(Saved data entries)
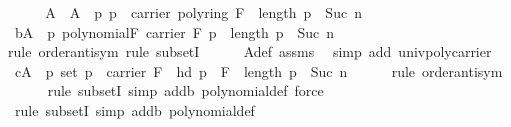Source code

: \begin{isabellebody}
%
\isadelimproof
%
\endisadelimproof
%
\isatagproof
{}\isamarkupfalse%
\ {\isacharminus}{\kern0pt}\isanewline
\ \ \isamarkupfalse%
\ A\ \ {\isachardoublequoteopen}A\ {\isacharequal}{\kern0pt}\ {\isacharbraceleft}{\kern0pt}p{\isachardot}{\kern0pt}\ p\ {\isasymin}\ {\isacharparenleft}{\kern0pt}carrier\ {\isacharparenleft}{\kern0pt}poly{\isacharunderscore}{\kern0pt}ring\ F{\isacharparenright}{\kern0pt}{\isacharparenright}{\kern0pt}\ {\isasymand}\ length\ p\ {\isacharequal}{\kern0pt}\ Suc\ n{\isacharbraceright}{\kern0pt}{\isachardoublequoteclose}\isanewline
\ \ \isamarkupfalse%
\ b{\isacharcolon}{\kern0pt}{\isachardoublequoteopen}A\ {\isacharequal}{\kern0pt}\ {\isacharbraceleft}{\kern0pt}p{\isachardot}{\kern0pt}\ polynomial\isactrlbsub F\isactrlesub \ {\isacharparenleft}{\kern0pt}carrier\ F{\isacharparenright}{\kern0pt}\ p\ {\isasymand}\ length\ p\ {\isacharequal}{\kern0pt}\ Suc\ n{\isacharbraceright}{\kern0pt}{\isachardoublequoteclose}\isanewline
\ \ \ \ \isamarkupfalse%
{\isacharparenleft}{\kern0pt}rule\ order{\isacharunderscore}{\kern0pt}antisym{\isacharcomma}{\kern0pt}\ rule\ subsetI{\isacharparenright}{\kern0pt}\isanewline
\ \ \ \ \isamarkupfalse%
\ A{\isacharunderscore}{\kern0pt}def\ assms{\isacharparenleft}{\kern0pt}{}{\isacharparenright}{\kern0pt}\ \isamarkupfalse%
\ {\isacharparenleft}{\kern0pt}simp\ add{\isacharcolon}{\kern0pt}\ univ{\isacharunderscore}{\kern0pt}poly{\isacharunderscore}{\kern0pt}carrier{\isacharparenright}{\kern0pt}{\isacharplus}{\kern0pt}\isanewline
\ \ \isamarkupfalse%
\ c{\isacharcolon}{\kern0pt}{\isachardoublequoteopen}A\ {\isacharequal}{\kern0pt}\ {\isacharbraceleft}{\kern0pt}p{\isachardot}{\kern0pt}\ set\ p\ {\isasymsubseteq}\ carrier\ F\ {\isasymand}\ hd\ p\ {\isasymnoteq}\ {\isasymzero}\isactrlbsub F\isactrlesub \ {\isasymand}\ length\ p\ {\isacharequal}{\kern0pt}\ Suc\ n{\isacharbraceright}{\kern0pt}{\isachardoublequoteclose}\isanewline
\ \ \ \ \isamarkupfalse%
\ {\isacharparenleft}{\kern0pt}rule\ order{\isacharunderscore}{\kern0pt}antisym{\isacharparenright}{\kern0pt}\isanewline
\ \ \ \ \isamarkupfalse%
\ {\isacharparenleft}{\kern0pt}rule\ subsetI{\isacharcomma}{\kern0pt}\ simp\ add{\isacharcolon}{\kern0pt}b\ polynomial{\isacharunderscore}{\kern0pt}def{\isacharcomma}{\kern0pt}\ force{\isacharparenright}{\kern0pt}\isanewline
\ \ \ \ \isamarkupfalse%
\ {\isacharparenleft}{\kern0pt}rule\ subsetI{\isacharcomma}{\kern0pt}\ simp\ add{\isacharcolon}{\kern0pt}b\ polynomial{\isacharunderscore}{\kern0pt}def{\isacharparenright}{\kern0pt}\isanewline

\end{isabellebody}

WHAT THE TASK ASKS> Which lines above include the word "antisym"? Show each one.

RESPONSE TO THIS TASK>
{\isacharparenleft}{\kern0pt}rule\ order{\isacharunderscore}{\kern0pt}antisym{\isacharcomma}{\kern0pt}\ rule\ subsetI{\isacharparenright}{\kern0pt}\isanewline
\ {\isacharparenleft}{\kern0pt}rule\ order{\isacharunderscore}{\kern0pt}antisym{\isacharparenright}{\kern0pt}\isanewline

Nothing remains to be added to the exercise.